Evil Does Not Exist (2023)

Eine Filmkritik von Andreas Köhnemann

Die Natur und wir

Erhabene Naturaufnahmen und klassische Orchestermusik als Untermalung – damit lässt der japanische Filmemacher Ryūsuke Hamaguchi (Jahrgang 1978) sein neues Werk „Evil Does Not Exist“ beginnen. Die Klänge stammen von der Komponistin Eiko Ishibashi, die auch schon die Musik zu seinem Oscar-Sieger „Drive My Car“ (2021) schuf. Als Bildgestalter ist Yoshio Kitagawa tätig, mit dem der Regisseur bereits das mehr als fünfstündige Drama „Happy Hour“ (2015) drehte, das Hamaguchi den internationalen Durchbruch bescherte.

Die Laufzeit von Evil Does Not Exist ist mit rund 105 Minuten deutlich kürzer – dennoch wird auch hier sehr viel Wert auf eine ruhige Beobachtung gelegt. Nach einer langsamen Kamerafahrt durch den Wald, bei der die Baumwipfel und der klare Himmel gezeigt werden, sehen wir die achtjährige Hana (Ryô Nishikawa), die mit Strickmütze, Schal, Handschuhen und dicker Winterjacke durch den halb geschmolzenen Schnee spaziert.
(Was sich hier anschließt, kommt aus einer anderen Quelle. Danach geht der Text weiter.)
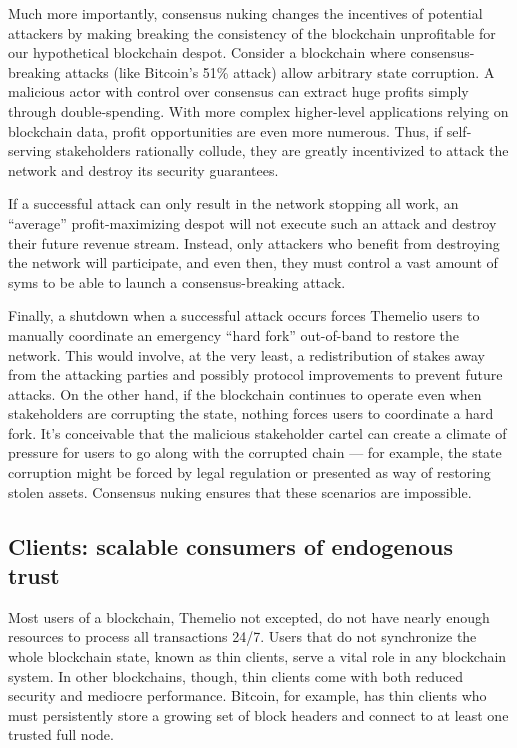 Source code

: \documentclass[letterpaper,12pt,oneside]{article}
\begin{document}
Much more importantly, consensus nuking changes the incentives of potential attackers by making breaking the consistency of the blockchain unprofitable for our hypothetical blockchain despot. Consider a blockchain where consensus-breaking attacks (like Bitcoin's 51\% attack) allow arbitrary state corruption. A malicious actor with control over consensus can extract huge profits simply through double-spending. With more complex higher-level applications relying on blockchain data, profit opportunities are even more numerous. Thus, if self-serving stakeholders rationally collude, they are greatly incentivized to attack the network and destroy its security guarantees.

If a successful attack can only result in the network stopping all work, an ``average'' profit-maximizing despot will not execute such an attack and destroy their future revenue stream. Instead, only attackers who benefit from destroying the network will participate, and even then, they must control a vast amount of syms to be able to launch a consensus-breaking attack.

Finally, a shutdown when a successful attack occurs forces Themelio users to manually coordinate an emergency ``hard fork'' out-of-band to restore the network. This would involve, at the very least, a redistribution of stakes away from the attacking parties and possibly protocol improvements to prevent future attacks. On the other hand, if the blockchain continues to operate even when stakeholders are corrupting the state, nothing forces users to coordinate a hard fork. It's conceivable that the malicious stakeholder cartel can create a climate of pressure for users to go along with the corrupted chain --- for example, the state corruption might be forced by legal regulation or presented as way of restoring stolen assets. Consensus nuking ensures that these scenarios are impossible.

\subsection{Clients: scalable consumers of endogenous trust}

Most users of a blockchain, Themelio not excepted, do not have nearly enough resources to process all transactions 24/7. Users that do not synchronize the whole blockchain state, known as thin clients, serve a vital role in any blockchain system. In other blockchains, though, thin clients come with both reduced security and mediocre performance. Bitcoin, for example, has thin clients who must persistently store a growing set of block headers and connect to at least one trusted full node.
\end{document}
Die Stille wird jäh von den Lauten einer Kettensäge durchdrungen. Takumi (Hitoshi Omika), Hanas verwitweter Vater, beschafft Feuerholz für das 6000-Seelen-Dorf Mizubiki im Umkreis von Tokio. Wir schauen ihm zu, wie er Holz hackt, es mit einer Schubkarre befördert und in der Nähe einer Hütte sorgfältig stapelt. Später schöpft er Wasser aus einem Fluss, um es in Kanister abzufüllen und zu seinem Wagen zu transportieren. Dabei erhält er Hilfe von einem Dorfbewohner, der im Ort ein Restaurant führt. Die beiden Männer sind höflich zueinander, reden indes nur über das Nötigste. Die Entdeckung von wildem Wasabi sorgt bei ihnen für große Freude.
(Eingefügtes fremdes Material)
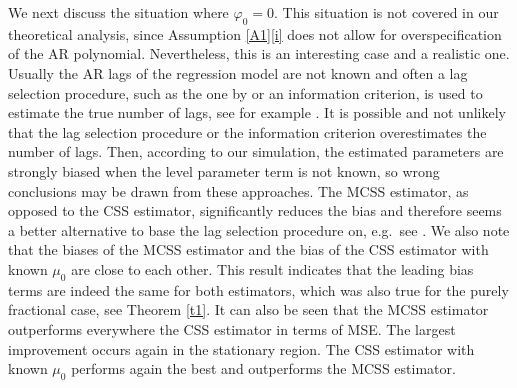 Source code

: {{We next discuss the situation where $\varphi_0 = 0$. This situation is not covered in our theoretical analysis, since Assumption \ref{A1}\ref{i} does not allow for overspecification of the AR polynomial. Nevertheless, this is an
interesting case and a realistic one. Usually the AR lags of the regression model are not known and often a lag selection procedure, such as the one by \textcite{box1990time} or an information criterion, is used to estimate the
true number of lags, see for example \textcite{huang2022consistent}. It is possible and not unlikely that the lag selection procedure or the information criterion overestimates the number of lags. Then, according to our
simulation, the estimated parameters are strongly biased when the level parameter term is not known, so wrong conclusions may be drawn from these approaches. The MCSS estimator, as opposed to the CSS estimator, significantly
reduces the bias and therefore seems a better alternative to base the lag selection procedure on, e.g.\ see \textcite{lee2015model}.  We also note that the biases of the MCSS estimator and the bias of the CSS estimator with known
$\mu_0$ are close to each other. This result indicates that the leading bias terms are indeed the same for both estimators, which was also true for the purely fractional case, see Theorem \ref{t1}. It can also be seen that the
MCSS estimator outperforms everywhere the CSS estimator in terms of MSE. The largest improvement occurs again in the stationary region. The CSS estimator with known $\mu_0$ performs again the best and outperforms the MCSS
estimator.

}}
An äußerer Handlung findet in diesem Auftakt gewiss relativ wenig statt. Allerdings erzählt Hamaguchi hier zugleich schon einiges – etwa über den Einklang der (Dorf-)Menschen mit der Natur und über die (durchaus harten) menschlichen Eingriffe, die gleichwohl vonnöten scheinen, um den Bewohner:innen von Mizubiki ein Dasein im Ländlichen zu ermöglichen. Der Wasabi kann zur Verfeinerung von Gerichten (mit denen in der Gaststätte Geld verdient wird) eingesetzt werden; das Wasser ist für alle in der Gegend im Alltag unerlässlich.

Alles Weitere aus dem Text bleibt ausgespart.